◆ **REQUIREMENT**
Give back every entry exactly as it is written, but not the pictures.

◆ **PROVIDED DATA**
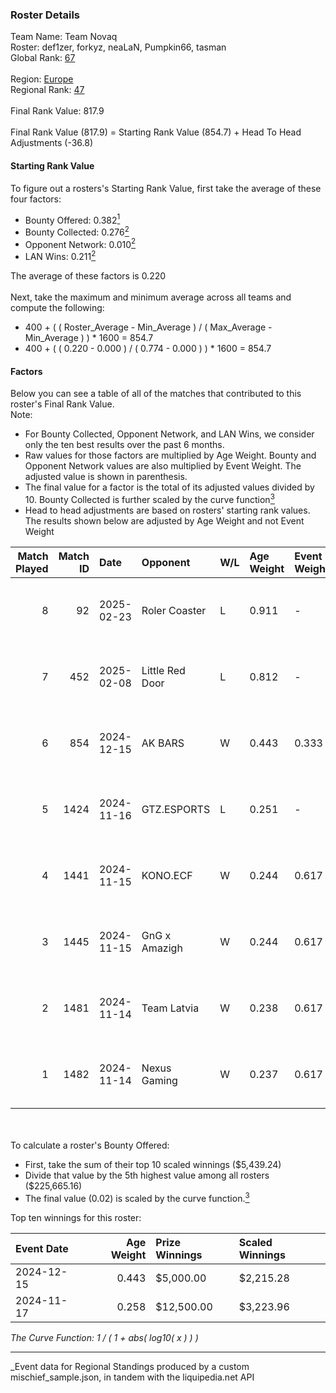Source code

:### Roster Details<br />
Team Name: Team Novaq<br />
Roster: def1zer, forkyz, neaLaN, Pumpkin66, tasman<br />
Global Rank: [67](../../standings_global_2025_04_07.md)<br />
<br />
Region: [Europe]( ../../standings_europe_2025_04_07.md)<br />
Regional Rank: [47]( ../../standings_europe_2025_04_07.md)<br />
<br />
Final Rank Value:  817.9<br />
<br />
Final Rank Value (817.9) = Starting Rank Value (854.7) + Head To Head Adjustments (-36.8)<br />

#### Starting Rank Value<br />
To figure out a rosters's Starting Rank Value, first take the average of these four factors:<br />
- Bounty Offered: 0.382[<sup>1</sup>](#table2)
- Bounty Collected: 0.276[<sup>2</sup>](#table1)
- Opponent Network: 0.010[<sup>2</sup>](#table1)
- LAN Wins: 0.211[<sup>2</sup>](#table1)

The average of these factors is 0.220<br />
<br />
Next, take the maximum and minimum average across all teams and compute the following:<br />
- 400 + ( ( Roster_Average - Min_Average ) / ( Max_Average - Min_Average ) ) * 1600 = 854.7
- 400 + ( ( 0.220 - 0.000 ) / ( 0.774 - 0.000 ) ) * 1600 = 854.7


#### Factors<br />
Below you can see a table of all of the matches that contributed to this roster's Final Rank Value.<br />
Note:<br />

- For Bounty Collected, Opponent Network, and LAN Wins, we consider only the ten best results over the past 6 months.
- Raw values for those factors are multiplied by Age Weight. Bounty and Opponent Network values are also multiplied by Event Weight. The adjusted value is shown in parenthesis.
- The final value for a factor is the total of its adjusted values divided by 10. Bounty Collected is further scaled by the curve function[<sup>3</sup>](#curveFunction)
- Head to head adjustments are based on rosters' starting rank values. The results shown below are adjusted by Age Weight and not Event Weight
<span id="table1"></span><br />


| Match Played | Match ID | Date       | Opponent        | W/L | Age Weight | Event Weight | Bounty Collected | Opponent Network | LAN Wins  | H2H Adj. | Roster                                     |
| -: | -: | :- | :- | :- | :- | :- | :- | :- | :- | -: | :- |
|            8 |       92 | 2025-02-23 | Roler Coaster   | L   | 0.911      | -            | -                | -                | -         |   -24.00 | def1zer, forkyz, neaLaN, Pumpkin66, tasman |
|            7 |      452 | 2025-02-08 | Little Red Door | L   | 0.812      | -            | -                | -                | -         |   -22.13 | def1zer, forkyz, neaLaN, Pumpkin66, tasman |
|            6 |      854 | 2024-12-15 | AK BARS         | W   | 0.443      | 0.333        | 0.006 (0.001)    | 0.000 (0.000)    | 1 (0.443) |     2.14 | dako, def1zer, forkyz, Pumpkin66, tasman   |
|            5 |     1424 | 2024-11-16 | GTZ.ESPORTS     | L   | 0.251      | -            | -                | -                | -         |    -2.42 | dako, def1zer, demente, neaLaN, Pumpkin66  |
|            4 |     1441 | 2024-11-15 | KONO.ECF        | W   | 0.244      | 0.617        | 0.017 (0.003)    | 0.272 (0.041)    | 1 (0.244) |     2.61 | dako, def1zer, demente, neaLaN, Pumpkin66  |
|            3 |     1445 | 2024-11-15 | GnG x Amazigh   | W   | 0.244      | 0.617        | 0.000 (0.000)    | 0.000 (0.000)    | 1 (0.244) |     0.54 | dako, def1zer, demente, neaLaN, Pumpkin66  |
|            2 |     1481 | 2024-11-14 | Team Latvia     | W   | 0.238      | 0.617        | 0.000 (0.000)    | 0.039 (0.006)    | 1 (0.238) |     1.13 | dako, def1zer, demente, neaLaN, Pumpkin66  |
|            1 |     1482 | 2024-11-14 | Nexus Gaming    | W   | 0.237      | 0.617        | 0.140 (0.021)    | 0.362 (0.053)    | 1 (0.237) |     5.33 | dako, def1zer, demente, neaLaN, Pumpkin66  |

<br />
<span id="table2"></span><br />
To calculate a roster's Bounty Offered:<br />

- First, take the sum of their top 10 scaled winnings ($5,439.24)
- Divide that value by the 5th highest value among all rosters ($225,665.16)
- The final value (0.02) is scaled by the curve function.[<sup>3</sup>](#curveFunction)

Top ten winnings for this roster:<br />

| Event Date | Age Weight | Prize Winnings | Scaled Winnings |
| :- | -: | :- | :- |
| 2024-12-15 |      0.443 | $5,000.00      | $2,215.28       |
| 2024-11-17 |      0.258 | $12,500.00     | $3,223.96       |


<span id="curveFunction"></span>_The Curve Function: 1 / ( 1 + abs( log10( x ) ) )_<br />

---
_Event data for Regional Standings produced by a custom mischief_sample.json, in tandem with the liquipedia.net API<br />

◆ **RESPONSE BELOW**
Source code

:### Roster Details<br />
Team Name: Team Novaq<br />
Roster: def1zer, forkyz, neaLaN, Pumpkin66, tasman<br />
Global Rank: [67](../../standings_global_2025_04_07.md)<br />
<br />
Region: [Europe]( ../../standings_europe_2025_04_07.md)<br />
Regional Rank: [47]( ../../standings_europe_2025_04_07.md)<br />
<br />
Final Rank Value:  817.9<br />
<br />
Final Rank Value (817.9) = Starting Rank Value (854.7) + Head To Head Adjustments (-36.8)<br />

#### Starting Rank Value<br />
To figure out a rosters's Starting Rank Value, first take the average of these four factors:<br />
- Bounty Offered: 0.382[<sup>1</sup>](#table2)
- Bounty Collected: 0.276[<sup>2</sup>](#table1)
- Opponent Network: 0.010[<sup>2</sup>](#table1)
- LAN Wins: 0.211[<sup>2</sup>](#table1)

The average of these factors is 0.220<br />
<br />
Next, take the maximum and minimum average across all teams and compute the following:<br />
- 400 + ( ( Roster_Average - Min_Average ) / ( Max_Average - Min_Average ) ) * 1600 = 854.7
- 400 + ( ( 0.220 - 0.000 ) / ( 0.774 - 0.000 ) ) * 1600 = 854.7


#### Factors<br />
Below you can see a table of all of the matches that contributed to this roster's Final Rank Value.<br />
Note:<br />

- For Bounty Collected, Opponent Network, and LAN Wins, we consider only the ten best results over the past 6 months.
- Raw values for those factors are multiplied by Age Weight. Bounty and Opponent Network values are also multiplied by Event Weight. The adjusted value is shown in parenthesis.
- The final value for a factor is the total of its adjusted values divided by 10. Bounty Collected is further scaled by the curve function[<sup>3</sup>](#curveFunction)
- Head to head adjustments are based on rosters' starting rank values. The results shown below are adjusted by Age Weight and not Event Weight
<span id="table1"></span><br />


| Match Played | Match ID | Date       | Opponent        | W/L | Age Weight | Event Weight | Bounty Collected | Opponent Network | LAN Wins  | H2H Adj. | Roster                                     |
| -: | -: | :- | :- | :- | :- | :- | :- | :- | :- | -: | :- |
|            8 |       92 | 2025-02-23 | Roler Coaster   | L   | 0.911      | -            | -                | -                | -         |   -24.00 | def1zer, forkyz, neaLaN, Pumpkin66, tasman |
|            7 |      452 | 2025-02-08 | Little Red Door | L   | 0.812      | -            | -                | -                | -         |   -22.13 | def1zer, forkyz, neaLaN, Pumpkin66, tasman |
|            6 |      854 | 2024-12-15 | AK BARS         | W   | 0.443      | 0.333        | 0.006 (0.001)    | 0.000 (0.000)    | 1 (0.443) |     2.14 | dako, def1zer, forkyz, Pumpkin66, tasman   |
|            5 |     1424 | 2024-11-16 | GTZ.ESPORTS     | L   | 0.251      | -            | -                | -                | -         |    -2.42 | dako, def1zer, demente, neaLaN, Pumpkin66  |
|            4 |     1441 | 2024-11-15 | KONO.ECF        | W   | 0.244      | 0.617        | 0.017 (0.003)    | 0.272 (0.041)    | 1 (0.244) |     2.61 | dako, def1zer, demente, neaLaN, Pumpkin66  |
|            3 |     1445 | 2024-11-15 | GnG x Amazigh   | W   | 0.244      | 0.617        | 0.000 (0.000)    | 0.000 (0.000)    | 1 (0.244) |     0.54 | dako, def1zer, demente, neaLaN, Pumpkin66  |
|            2 |     1481 | 2024-11-14 | Team Latvia     | W   | 0.238      | 0.617        | 0.000 (0.000)    | 0.039 (0.006)    | 1 (0.238) |     1.13 | dako, def1zer, demente, neaLaN, Pumpkin66  |
|            1 |     1482 | 2024-11-14 | Nexus Gaming    | W   | 0.237      | 0.617        | 0.140 (0.021)    | 0.362 (0.053)    | 1 (0.237) |     5.33 | dako, def1zer, demente, neaLaN, Pumpkin66  |

<br />
<span id="table2"></span><br />
To calculate a roster's Bounty Offered:<br />

- First, take the sum of their top 10 scaled winnings ($5,439.24)
- Divide that value by the 5th highest value among all rosters ($225,665.16)
- The final value (0.02) is scaled by the curve function.[<sup>3</sup>](#curveFunction)

Top ten winnings for this roster:<br />

| Event Date | Age Weight | Prize Winnings | Scaled Winnings |
| :- | -: | :- | :- |
| 2024-12-15 |      0.443 | $5,000.00      | $2,215.28       |
| 2024-11-17 |      0.258 | $12,500.00     | $3,223.96       |


<span id="curveFunction"></span>_The Curve Function: 1 / ( 1 + abs( log10( x ) ) )_<br />

---
_Event data for Regional Standings produced by a custom mischief_sample.json, in tandem with the liquipedia.net API<br />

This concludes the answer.